Des entreprises "hyper hiérarchisées"

Benoît Serre a dénoncé, de son côté, "l’hyper hiérarchisation des entreprises qui exaspère les salariés". "C’est un phénomène qui a été supporté et subi pendant des années à l’occasion du chômage de masse mais qui ne passe plus aujourd’hui". D’une part, parce que "les gens veulent déterminer leur propre organisation du travail", sans directives venant du haut. D’autre part, parce que "cette hiérarchisation excessive a conduit à découper les tâches et entraîné une perte de sens".

D’autant que la pyramide hiérarchique reflète la pyramide des rémunérations, au détriment des fonctions d’expertise "fondamentales" et davantage laissées pour compte dans l’entreprise.

Surtout, les relations entre employeur et salarié ne sont pas au beau fixe : "Dans les enquêtes que nous avons menées on constate que les salariés ont le sentiment d’être perdants entre la promesse de l’employeur (prise de responsabilités, évolution de carrière, de salaire… ) et la réalité", témoigne Dominique Carlac’h. Avec à la clef le sentiment un "contrat social dégradé"

Un code du travail inadapté ?

Comment, dans ce contexte, inverser la tendance ? Afin de "réenchanter le travail", Dominique Carlac’h plaide pour un nouveau contrat social, économique et environnemental : "L’entreprise doit être un lieu d'apprentissage, de reconnaissance et d'engagement. Elle est la solution dès lors qu’elle épanouit les parcours de vie professionnelle des salariés".

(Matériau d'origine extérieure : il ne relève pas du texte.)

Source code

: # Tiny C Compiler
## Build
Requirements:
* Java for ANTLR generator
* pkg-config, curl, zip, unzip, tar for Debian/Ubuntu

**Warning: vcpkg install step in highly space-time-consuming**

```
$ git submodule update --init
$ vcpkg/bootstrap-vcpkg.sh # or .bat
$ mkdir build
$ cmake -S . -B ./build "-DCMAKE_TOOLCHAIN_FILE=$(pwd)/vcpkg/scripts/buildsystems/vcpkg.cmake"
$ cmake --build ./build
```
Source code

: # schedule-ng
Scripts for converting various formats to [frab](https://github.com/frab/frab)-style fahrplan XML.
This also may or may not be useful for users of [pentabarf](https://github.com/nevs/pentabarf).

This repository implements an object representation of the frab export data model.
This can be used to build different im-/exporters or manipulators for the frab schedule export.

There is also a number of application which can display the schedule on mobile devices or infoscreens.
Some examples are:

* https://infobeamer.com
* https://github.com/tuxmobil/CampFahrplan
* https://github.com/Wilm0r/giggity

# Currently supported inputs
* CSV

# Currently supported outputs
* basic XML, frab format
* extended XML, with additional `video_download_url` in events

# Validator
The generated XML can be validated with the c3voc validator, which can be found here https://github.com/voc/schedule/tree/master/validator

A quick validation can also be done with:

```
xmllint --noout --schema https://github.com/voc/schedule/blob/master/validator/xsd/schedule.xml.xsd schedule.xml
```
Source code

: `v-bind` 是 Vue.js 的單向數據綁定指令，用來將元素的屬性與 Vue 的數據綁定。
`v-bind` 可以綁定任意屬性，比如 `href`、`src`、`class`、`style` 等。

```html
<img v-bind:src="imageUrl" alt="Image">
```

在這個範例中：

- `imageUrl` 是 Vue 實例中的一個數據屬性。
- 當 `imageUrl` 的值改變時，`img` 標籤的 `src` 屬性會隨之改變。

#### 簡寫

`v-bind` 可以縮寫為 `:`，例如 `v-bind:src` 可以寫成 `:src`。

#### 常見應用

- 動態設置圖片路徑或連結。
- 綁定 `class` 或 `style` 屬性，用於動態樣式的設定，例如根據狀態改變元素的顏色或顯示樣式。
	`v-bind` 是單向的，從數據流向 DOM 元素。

La chaire TDTE met, elle, en avant l'importance de la qualité de vie au travail, des perspectives de carrière, de la rémunération et de la reconnaissance du travail accompli. Pour y parvenir, Benoît Serre compte s’appuyer, sur le dialogue social : "C’est avec les partenaires sociaux que l’on crée les choses".

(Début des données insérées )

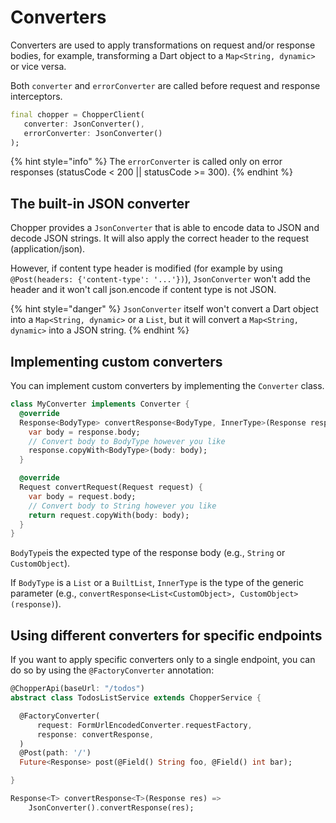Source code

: # Converters

Converters are used to apply transformations on request and/or response bodies, for example, transforming a Dart object to a `Map<String, dynamic>` or vice versa.

Both `converter` and `errorConverter` are called before request and response interceptors.

```dart
final chopper = ChopperClient(
   converter: JsonConverter(),
   errorConverter: JsonConverter()
);
```

{% hint style="info" %}
The `errorConverter` is called only on error responses (statusCode < 200 || statusCode >= 300).
{% endhint %}

## The built-in JSON converter

Chopper provides a `JsonConverter` that is able to encode data to JSON and decode JSON strings. It will also apply the correct header to the request \(application/json\).

However, if content type header is modified (for example by using `@Post(headers: {'content-type': '...'})`), `JsonConverter` won't add the header and it won't call json.encode if content type is not JSON.

{% hint style="danger" %}
`JsonConverter` itself won't convert a Dart object into a `Map<String, dynamic>` or a `List`, but it will convert a `Map<String, dynamic>` into a JSON string.
{% endhint %}

## Implementing custom converters

You can implement custom converters by implementing the `Converter` class.

```dart
class MyConverter implements Converter {
  @override
  Response<BodyType> convertResponse<BodyType, InnerType>(Response response) {
    var body = response.body;
    // Convert body to BodyType however you like
    response.copyWith<BodyType>(body: body);
  }

  @override
  Request convertRequest(Request request) {
    var body = request.body;
    // Convert body to String however you like    
    return request.copyWith(body: body);
  }
}
```

`BodyType`is the expected type of the response body \(e.g., `String` or `CustomObject`).

If `BodyType` is a `List` or a `BuiltList`, `InnerType` is the type of the generic parameter \(e.g., `convertResponse<List<CustomObject>, CustomObject>(response)`).

## Using different converters for specific endpoints

If you want to apply specific converters only to a single endpoint, you can do so by using the `@FactoryConverter` annotation:

```dart
@ChopperApi(baseUrl: "/todos")
abstract class TodosListService extends ChopperService {

  @FactoryConverter(
      request: FormUrlEncodedConverter.requestFactory,
      response: convertResponse,
  )
  @Post(path: '/')
  Future<Response> post(@Field() String foo, @Field() int bar);

}

Response<T> convertResponse<T>(Response res) =>
    JsonConverter().convertResponse(res);
```
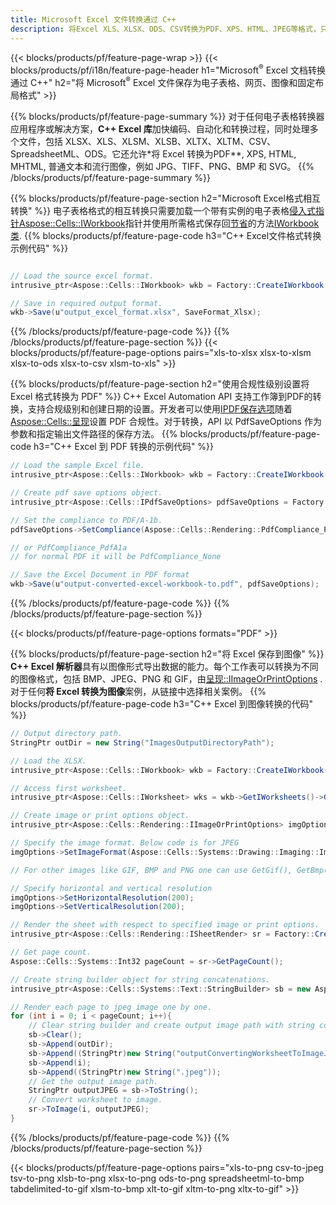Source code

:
 ```yaml
---
title: Microsoft Excel 文件转换通过 C++
description: 将Excel XLS、XLSX、ODS、CSV转换为PDF、XPS、HTML、JPEG等格式，只需几行C++代码。
---
```

{{< blocks/products/pf/feature-page-wrap >}}
{{< blocks/products/pf/i18n/feature-page-header h1="Microsoft<sup>&reg;</sup> Excel 文档转换通过 C++" h2="将 Microsoft<sup>&reg;</sup> Excel 文件保存为电子表格、网页、图像和固定布局格式" >}}

{{% blocks/products/pf/feature-page-summary %}}
对于任何电子表格转换器应用程序或解决方案，**C++ Excel 库**加快编码、自动化和转换过程，同时处理多个文件，包括 XLSX、XLS、XLSM、XLSB、XLTX、XLTM、CSV、SpreadsheetML、ODS。它还允许*将 Excel 转换为PDF**, XPS, HTML, MHTML, 普通文本和流行图像，例如 JPG、TIFF、PNG、BMP 和 SVG。
{{% /blocks/products/pf/feature-page-summary %}}

{{% blocks/products/pf/feature-page-section h2="Microsoft Excel格式相互转换" %}}
电子表格格式的相互转换只需要加载一个带有实例的电子表格[侵入式指针<Aspose::Cells::IWorkbook>](https://reference.aspose.com/cells/cpp/class/aspose.cells.i_workbook)指针并使用所需格式保存回[节省](https://reference.aspose.com/cells/cpp/class/aspose.cells.i_workbook#a9460f52a2dec8f4bf623a4905167d997)的方法[IWorkbook类](https://reference.aspose.com/cells/cpp/class/aspose.cells.i_workbook).
{{% blocks/products/pf/feature-page-code h3="C++ Excel文件格式转换示例代码" %}}

```cs

// Load the source excel format.
intrusive_ptr<Aspose::Cells::IWorkbook> wkb = Factory::CreateIWorkbook(u"src_excel_file.xls");

// Save in required output format.
wkb->Save(u"output_excel_format.xlsx", SaveFormat_Xlsx);

```
{{% /blocks/products/pf/feature-page-code %}}
{{% /blocks/products/pf/feature-page-section %}}
{{< blocks/products/pf/feature-page-options pairs="xls-to-xlsx xlsx-to-xlsm xlsx-to-ods xlsx-to-csv xlsm-to-xls" >}}


{{% blocks/products/pf/feature-page-section h2="使用合规性级别设置将 Excel 格式转换为 PDF" %}}
 C++ Excel Automation API 支持工作簿到PDF的转换，支持合规级别和创建日期的设置。开发者可以使用[IPDF保存选项](https://reference.aspose.com/cells/cpp/class/aspose.cells.i_pdf_save_options)随着[Aspose::Cells::呈现](https://reference.aspose.com/cells/cpp/namespace/aspose.cells.rendering)设置 PDF 合规性。对于转换，API 以 PdfSaveOptions 作为参数和指定输出文件路径的保存方法。
{{% blocks/products/pf/feature-page-code h3="C++ Excel 到 PDF 转换的示例代码" %}}

```cs
// Load the sample Excel file.
intrusive_ptr<Aspose::Cells::IWorkbook> wkb = Factory::CreateIWorkbook(u"sample-convert-excel-to.pdf");

// Create pdf save options object.
intrusive_ptr<Aspose::Cells::IPdfSaveOptions> pdfSaveOptions = Factory::CreateIPdfSaveOptions();

// Set the compliance to PDF/A-1b.
pdfSaveOptions->SetCompliance(Aspose::Cells::Rendering::PdfCompliance_PdfA1b);

// or PdfCompliance_PdfA1a 
// for normal PDF it will be PdfCompliance_None

// Save the Excel Document in PDF format
wkb->Save(u"output-converted-excel-workbook-to.pdf", pdfSaveOptions);


```
{{% /blocks/products/pf/feature-page-code %}}
{{% /blocks/products/pf/feature-page-section %}}

{{< blocks/products/pf/feature-page-options formats="PDF" >}}

{{% blocks/products/pf/feature-page-section h2="将 Excel 保存到图像" %}}
**C++ Excel 解析器**具有以图像形式导出数据的能力。每个工作表可以转换为不同的图像格式，包括 BMP、JPEG、PNG 和 GIF，由[呈现::IImageOrPrintOptions](https://reference.aspose.com/cells/cpp/class/aspose.cells.rendering.i_image_or_print_options) .对于任何**将 Excel 转换为图像**案例，从链接中选择相关案例。
{{% blocks/products/pf/feature-page-code h3="C++ Excel 到图像转换的代码" %}}

```cs
// Output directory path.
StringPtr outDir = new String("ImagesOutputDirectoryPath");

// Load the XLSX.
intrusive_ptr<Aspose::Cells::IWorkbook> wkb = Factory::CreateIWorkbook(u"source-excel-file.xlsx");

// Access first worksheet.
intrusive_ptr<Aspose::Cells::IWorksheet> wks = wkb->GetIWorksheets()->GetObjectByIndex(0);

// Create image or print options object.
intrusive_ptr<Aspose::Cells::Rendering::IImageOrPrintOptions> imgOptions = Factory::CreateIImageOrPrintOptions();

// Specify the image format. Below code is for JPEG
imgOptions->SetImageFormat(Aspose::Cells::Systems::Drawing::Imaging::ImageFormat::GetJpeg());

// For other images like GIF, BMP and PNG one can use GetGif(), GetBmp() and GetPng() respectively 

// Specify horizontal and vertical resolution
imgOptions->SetHorizontalResolution(200);
imgOptions->SetVerticalResolution(200);

// Render the sheet with respect to specified image or print options.
intrusive_ptr<Aspose::Cells::Rendering::ISheetRender> sr = Factory::CreateISheetRender(wks, imgOptions);

// Get page count.
Aspose::Cells::Systems::Int32 pageCount = sr->GetPageCount();

// Create string builder object for string concatenations.
intrusive_ptr<Aspose::Cells::Systems::Text::StringBuilder> sb = new Aspose::Cells::Systems::Text::StringBuilder();

// Render each page to jpeg image one by one.
for (int i = 0; i < pageCount; i++){
	// Clear string builder and create output image path with string concatenations.
	sb->Clear();
	sb->Append(outDir);
	sb->Append((StringPtr)new String("outputConvertingWorksheetToImageJPEG_"));
	sb->Append(i);
	sb->Append((StringPtr)new String(".jpeg"));
	// Get the output image path.
	StringPtr outputJPEG = sb->ToString();
	// Convert worksheet to image.
	sr->ToImage(i, outputJPEG);
}
```
{{% /blocks/products/pf/feature-page-code %}}
{{% /blocks/products/pf/feature-page-section %}}

{{< blocks/products/pf/feature-page-options pairs="xls-to-png csv-to-jpeg tsv-to-png xlsb-to-png xlsx-to-png ods-to-png spreadsheetml-to-bmp tabdelimited-to-gif xlsm-to-bmp xlt-to-gif xltm-to-png xltx-to-gif" >}}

Même si pour le vice-président de l’ANDRH, cette évolution du travail aurait pu être l’occasion de faire bouger le code du travail. "J’ai essuyé un refus. Mais c’est une erreur. Car demain nous aurons finalement un code du travail fondé sur la jurisprudence". Autrement dit, une "organisation légale et réglementaire" instable, en décalage avec les mutations sociétales.

 

(*) Conférence "Les Français et le travail : le divorce ?".